Characterization of exogenous and endogenous plant small RNAs: discovery of a ubiquitous terminal modification.

RNA silencing is gene regulatory process mediated by 21 to 25 nt RNA which originate from longer single- or double-stranded RNA transcripts. After synthesis, the 21 to 25 nt RNAs are incorporated into argonaute containing RNA-protein complexes acting either pre- or post-transcriptionally – silencing heterochromatin or silencing RNA transcripts, respectively. Plants can be infected with viral satellites, which are small infectious agents comprised of 200-400 nt single-stranded RNA genomes. These satellite genomes lack obvious protein coding regions and adopt characteristic secondary structures. Viral satellites depend on helper viruses for replication as the latter provide the RNA-dependent RNA polymerase. One viral satellite system is the Cucumber Mosaic Virus (CMV) and its Y-Satellite RNA (Y-Sat). This helper virus (CMV) and satellite (Y-Sat) pair can infect a range of plants including tobacco, causes particular tobacco strains to yellow.
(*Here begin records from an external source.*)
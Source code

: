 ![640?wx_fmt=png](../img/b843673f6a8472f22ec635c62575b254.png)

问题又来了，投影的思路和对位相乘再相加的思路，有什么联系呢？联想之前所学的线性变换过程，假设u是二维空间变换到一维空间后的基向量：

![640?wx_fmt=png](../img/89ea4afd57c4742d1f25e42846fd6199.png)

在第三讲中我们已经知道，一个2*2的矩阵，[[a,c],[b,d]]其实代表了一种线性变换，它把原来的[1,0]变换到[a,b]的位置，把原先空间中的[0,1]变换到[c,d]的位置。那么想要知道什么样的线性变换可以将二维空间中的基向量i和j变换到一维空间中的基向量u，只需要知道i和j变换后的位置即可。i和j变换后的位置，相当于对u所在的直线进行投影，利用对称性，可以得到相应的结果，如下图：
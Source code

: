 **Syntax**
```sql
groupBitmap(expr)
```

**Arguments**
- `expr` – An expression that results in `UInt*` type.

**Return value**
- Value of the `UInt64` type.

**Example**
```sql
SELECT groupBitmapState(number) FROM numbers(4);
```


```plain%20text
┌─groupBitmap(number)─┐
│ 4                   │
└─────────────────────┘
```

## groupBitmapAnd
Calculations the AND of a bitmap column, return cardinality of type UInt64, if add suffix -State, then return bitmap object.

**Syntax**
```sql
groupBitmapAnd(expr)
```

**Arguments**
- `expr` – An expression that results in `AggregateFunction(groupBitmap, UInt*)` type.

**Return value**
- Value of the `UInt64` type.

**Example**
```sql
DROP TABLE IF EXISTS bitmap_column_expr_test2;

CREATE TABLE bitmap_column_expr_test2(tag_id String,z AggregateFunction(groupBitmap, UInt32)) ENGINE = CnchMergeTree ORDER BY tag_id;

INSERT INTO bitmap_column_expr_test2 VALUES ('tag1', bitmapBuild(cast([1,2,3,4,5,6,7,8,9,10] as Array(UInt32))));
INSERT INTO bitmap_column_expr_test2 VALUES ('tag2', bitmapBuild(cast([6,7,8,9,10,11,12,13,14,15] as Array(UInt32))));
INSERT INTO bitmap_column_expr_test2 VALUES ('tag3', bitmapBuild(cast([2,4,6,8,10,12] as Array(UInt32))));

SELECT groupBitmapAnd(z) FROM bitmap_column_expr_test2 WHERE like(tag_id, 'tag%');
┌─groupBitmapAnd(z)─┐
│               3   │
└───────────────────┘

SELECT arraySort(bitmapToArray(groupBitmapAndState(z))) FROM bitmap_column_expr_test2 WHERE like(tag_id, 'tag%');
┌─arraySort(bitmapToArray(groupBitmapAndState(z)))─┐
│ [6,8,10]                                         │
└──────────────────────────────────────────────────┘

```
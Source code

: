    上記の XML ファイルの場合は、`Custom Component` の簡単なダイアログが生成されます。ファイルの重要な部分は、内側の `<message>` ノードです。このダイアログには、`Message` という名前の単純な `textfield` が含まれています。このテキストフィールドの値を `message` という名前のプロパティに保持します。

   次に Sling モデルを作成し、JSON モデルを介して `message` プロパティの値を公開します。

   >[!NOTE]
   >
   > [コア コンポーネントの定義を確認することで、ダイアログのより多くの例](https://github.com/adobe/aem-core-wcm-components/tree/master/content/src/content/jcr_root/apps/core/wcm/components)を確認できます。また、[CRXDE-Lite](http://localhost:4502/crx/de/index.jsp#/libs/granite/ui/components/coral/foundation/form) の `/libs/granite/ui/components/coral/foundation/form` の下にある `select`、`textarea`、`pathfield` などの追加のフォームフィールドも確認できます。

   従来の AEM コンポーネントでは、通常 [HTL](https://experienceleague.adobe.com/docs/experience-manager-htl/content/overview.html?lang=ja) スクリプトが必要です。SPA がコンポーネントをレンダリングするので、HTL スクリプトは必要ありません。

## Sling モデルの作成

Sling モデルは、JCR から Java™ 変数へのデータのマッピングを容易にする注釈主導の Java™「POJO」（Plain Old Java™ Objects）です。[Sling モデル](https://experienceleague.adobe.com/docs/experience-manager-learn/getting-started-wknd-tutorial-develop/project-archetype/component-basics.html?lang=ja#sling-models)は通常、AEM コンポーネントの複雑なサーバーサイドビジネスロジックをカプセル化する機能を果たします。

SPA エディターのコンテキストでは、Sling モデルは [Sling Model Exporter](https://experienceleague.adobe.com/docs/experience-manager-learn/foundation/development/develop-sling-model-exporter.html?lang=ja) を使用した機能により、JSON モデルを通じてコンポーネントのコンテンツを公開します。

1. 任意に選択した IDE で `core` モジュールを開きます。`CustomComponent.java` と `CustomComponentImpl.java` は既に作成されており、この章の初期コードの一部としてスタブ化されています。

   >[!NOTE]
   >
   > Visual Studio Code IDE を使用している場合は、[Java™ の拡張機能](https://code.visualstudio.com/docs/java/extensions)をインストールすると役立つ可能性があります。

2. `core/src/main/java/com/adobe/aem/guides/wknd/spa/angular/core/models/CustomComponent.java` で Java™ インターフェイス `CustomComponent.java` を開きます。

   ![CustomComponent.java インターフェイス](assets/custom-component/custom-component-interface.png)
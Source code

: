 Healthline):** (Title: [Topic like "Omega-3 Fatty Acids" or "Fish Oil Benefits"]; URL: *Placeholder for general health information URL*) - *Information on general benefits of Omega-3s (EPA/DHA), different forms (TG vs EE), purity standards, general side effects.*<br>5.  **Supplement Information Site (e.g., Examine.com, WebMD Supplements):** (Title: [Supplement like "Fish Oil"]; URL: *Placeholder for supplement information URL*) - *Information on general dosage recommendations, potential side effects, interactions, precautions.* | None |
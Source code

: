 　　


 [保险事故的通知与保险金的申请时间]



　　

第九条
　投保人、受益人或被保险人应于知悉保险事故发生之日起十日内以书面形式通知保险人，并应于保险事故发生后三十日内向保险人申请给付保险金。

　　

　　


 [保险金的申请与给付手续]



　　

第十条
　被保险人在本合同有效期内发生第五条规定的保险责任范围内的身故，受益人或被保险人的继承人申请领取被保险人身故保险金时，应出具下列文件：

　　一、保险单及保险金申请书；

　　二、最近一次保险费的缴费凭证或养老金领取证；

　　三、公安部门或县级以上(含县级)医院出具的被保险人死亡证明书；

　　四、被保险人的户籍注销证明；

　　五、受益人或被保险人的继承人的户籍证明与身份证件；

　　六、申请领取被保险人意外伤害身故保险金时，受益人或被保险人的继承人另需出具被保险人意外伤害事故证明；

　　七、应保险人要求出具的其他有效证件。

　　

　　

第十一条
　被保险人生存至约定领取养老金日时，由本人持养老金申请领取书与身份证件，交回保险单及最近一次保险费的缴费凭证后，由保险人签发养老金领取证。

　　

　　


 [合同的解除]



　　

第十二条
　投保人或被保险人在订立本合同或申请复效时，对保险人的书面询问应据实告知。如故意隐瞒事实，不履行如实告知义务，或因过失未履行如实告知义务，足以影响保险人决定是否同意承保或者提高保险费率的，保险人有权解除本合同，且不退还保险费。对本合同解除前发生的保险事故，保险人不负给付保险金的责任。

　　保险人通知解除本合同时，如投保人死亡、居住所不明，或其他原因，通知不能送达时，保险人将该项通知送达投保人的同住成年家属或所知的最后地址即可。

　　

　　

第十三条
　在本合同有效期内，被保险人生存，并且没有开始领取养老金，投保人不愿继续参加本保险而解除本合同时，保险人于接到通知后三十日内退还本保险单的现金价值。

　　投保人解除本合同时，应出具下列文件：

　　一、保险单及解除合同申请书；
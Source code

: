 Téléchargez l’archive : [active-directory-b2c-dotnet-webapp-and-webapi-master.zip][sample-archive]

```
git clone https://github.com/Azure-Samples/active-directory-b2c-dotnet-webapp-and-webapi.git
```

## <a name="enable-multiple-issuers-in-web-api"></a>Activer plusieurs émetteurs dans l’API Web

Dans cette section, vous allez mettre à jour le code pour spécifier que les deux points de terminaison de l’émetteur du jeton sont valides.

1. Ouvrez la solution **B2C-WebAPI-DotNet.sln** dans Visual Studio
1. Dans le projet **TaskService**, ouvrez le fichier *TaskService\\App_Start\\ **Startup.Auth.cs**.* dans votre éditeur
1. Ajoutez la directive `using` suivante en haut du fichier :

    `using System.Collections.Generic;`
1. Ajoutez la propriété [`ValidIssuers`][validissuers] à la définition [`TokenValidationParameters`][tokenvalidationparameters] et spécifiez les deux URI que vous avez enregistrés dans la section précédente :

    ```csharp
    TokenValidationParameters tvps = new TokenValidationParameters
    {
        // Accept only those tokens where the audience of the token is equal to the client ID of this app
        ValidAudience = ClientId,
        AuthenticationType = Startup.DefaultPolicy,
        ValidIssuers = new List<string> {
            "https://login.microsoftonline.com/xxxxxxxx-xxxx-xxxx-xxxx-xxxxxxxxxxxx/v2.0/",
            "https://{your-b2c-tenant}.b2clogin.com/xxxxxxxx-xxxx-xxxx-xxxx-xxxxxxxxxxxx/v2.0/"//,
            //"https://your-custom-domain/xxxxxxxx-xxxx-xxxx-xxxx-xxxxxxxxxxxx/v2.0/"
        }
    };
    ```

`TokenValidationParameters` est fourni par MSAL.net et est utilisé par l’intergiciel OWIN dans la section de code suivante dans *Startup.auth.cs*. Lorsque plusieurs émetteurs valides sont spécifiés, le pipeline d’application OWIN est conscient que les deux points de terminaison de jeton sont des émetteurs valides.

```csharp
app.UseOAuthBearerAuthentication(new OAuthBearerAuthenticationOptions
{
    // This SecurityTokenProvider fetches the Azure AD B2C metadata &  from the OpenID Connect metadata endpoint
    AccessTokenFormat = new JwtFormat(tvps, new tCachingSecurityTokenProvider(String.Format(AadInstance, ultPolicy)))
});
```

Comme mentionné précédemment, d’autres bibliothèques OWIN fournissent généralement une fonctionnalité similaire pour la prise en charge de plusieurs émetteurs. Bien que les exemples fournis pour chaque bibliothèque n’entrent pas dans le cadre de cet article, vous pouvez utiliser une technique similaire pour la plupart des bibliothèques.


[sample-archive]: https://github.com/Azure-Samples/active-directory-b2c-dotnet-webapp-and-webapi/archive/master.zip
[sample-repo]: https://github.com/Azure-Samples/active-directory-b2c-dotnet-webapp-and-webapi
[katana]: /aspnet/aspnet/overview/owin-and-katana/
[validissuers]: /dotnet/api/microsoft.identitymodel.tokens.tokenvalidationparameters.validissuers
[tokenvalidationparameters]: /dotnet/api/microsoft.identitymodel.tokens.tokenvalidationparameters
In a recent study, Wang et al. (PNAS 101:3275-3280) demonstrated that symptoms of the CMV Y-Sat were no longer evident despite an accumulation of Y-Sat RNA. This symptom suppression was due to an endogenously expressed strong RNA silencing suppressor called P1/HC-Pro. I cloned and sequenced 698 small RNA from infected and non-infected plants. Analyzing the cloning data I observed a sharp discrepancy between the size distribution of cloned small RNAs in the histogram versus the autoradiogram of 5' radiolabelled RNA in P1/HC-Pro(+) CMV/Y-Sat(+) plants. Using enzymatic assays and a new band-shift assay I proved that viral small RNA in P1/HC-Pro expressing plants were not modified on the 2'-hydroxyl of their 3' terminus, but commonly cloned endogenous micro RNAs were modified. The analysis of these results was greatly facilitated by my software called Ebbie, an automated sequencing data analysis pipeline using a dynamic web page, which assists the process of annotating cloned small RNAs. These findings imply a separation between the multiple small RNA biogenesis pathways for RNA silencing in plants via sub-cellular localization and/or recruiting distinct sets of proteins by each pathway. My research also showed that all small RNAs in plants have a 3' terminal modification, a significant difference between animal and plant RNA silencing pathways.